I have noticed that when looking at some not-so-awesome piece of code for the first time, I can tell many things about it even before putting my glasses on, and while scrolling at a speed at which it is actually impossible to read anything at all.
– "Oh my god, look at this code!"
So what is that I see? The only thing you can see while scrolling that fast and squinting is shapes, the shapes formed by different blocks of text filling the screen, plus the colors of your syntax highlighting.
So I decided to make some screenshots of my text editor to illustrate some of these bad code shapes, and I will write a post for two of these at a time. I also distorted the images to make sure we are not actually reading this code.
This duplication was probably introduced because it would have taken 120 more seconds to understand the original functionality and modify the existing code accordingly.
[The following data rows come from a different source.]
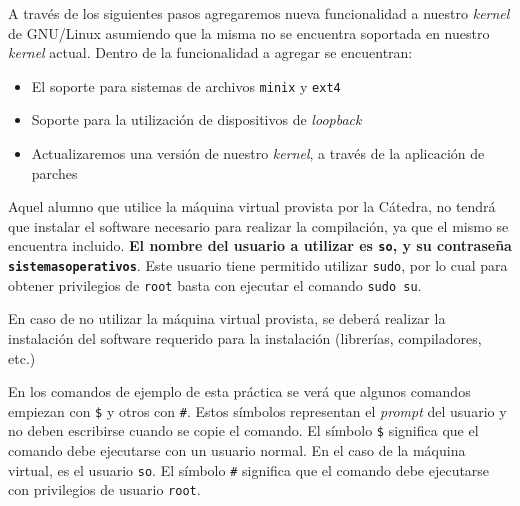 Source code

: A través de los siguientes pasos agregaremos nueva funcionalidad a nuestro
\textit{kernel} de GNU/Linux asumiendo que la misma no se encuentra soportada en
nuestro \textit{kernel} actual. Dentro de la funcionalidad a agregar se encuentran:

\begin{itemize}
\item El soporte para sistemas de archivos \texttt{minix} y \texttt{ext4}
\item Soporte para la utilización de dispositivos de \textit{loopback}
\item Actualizaremos una versión de nuestro \textit{kernel}, a través de la aplicación de
parches
\end{itemize}

Aquel alumno que utilice la máquina virtual provista por la Cátedra, no
tendrá que instalar el software necesario para realizar la compilación, ya
que el mismo se encuentra incluido. \textbf{El nombre del usuario a utilizar es
\texttt{so}, y su contraseña \texttt{sistemasoperativos}}. Este usuario
tiene permitido utilizar \texttt{sudo}, por lo cual para obtener
privilegios de \texttt{root} basta con ejecutar el comando \texttt{sudo
  su}.

En caso de no utilizar la máquina virtual provista, se deberá realizar la
instalación del software requerido para la instalación (librerías,
compiladores, etc.)

En los comandos de ejemplo de esta práctica se verá que algunos comandos
empiezan con \texttt{\$} y otros con \texttt{\#}. Estos símbolos
representan el \textit{prompt} del usuario y no deben escribirse cuando se
copie el comando. El símbolo \texttt{\$} significa que el comando debe
ejecutarse con un usuario normal. En el caso de la máquina virtual, es el
usuario \texttt{so}. El símbolo \texttt{\#} significa que el comando debe
ejecutarse con privilegios de usuario \texttt{root}.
Of course, it will now take 10 minutes to revert the damage, or even more if the different copies started to diverge.
This is Python code, but the same shape is valid for any other language that requires you to declare the dependencies before using them, and that would be most of them.
We do not know what is that this piece of code does, but there is something I can be sure of; There is practically no way that a this file/module/class is doing only one thing.
If it needs this all these
import statements, the single responsibility principle is clearly not
being observed. If the file/module had many smaller classes with different dependencies each, it's also time to split this file into smaller ones, as almost every reason to observe SRP in
classes and methods also applies for entities at the file (or module, package, assembly, etc.) level.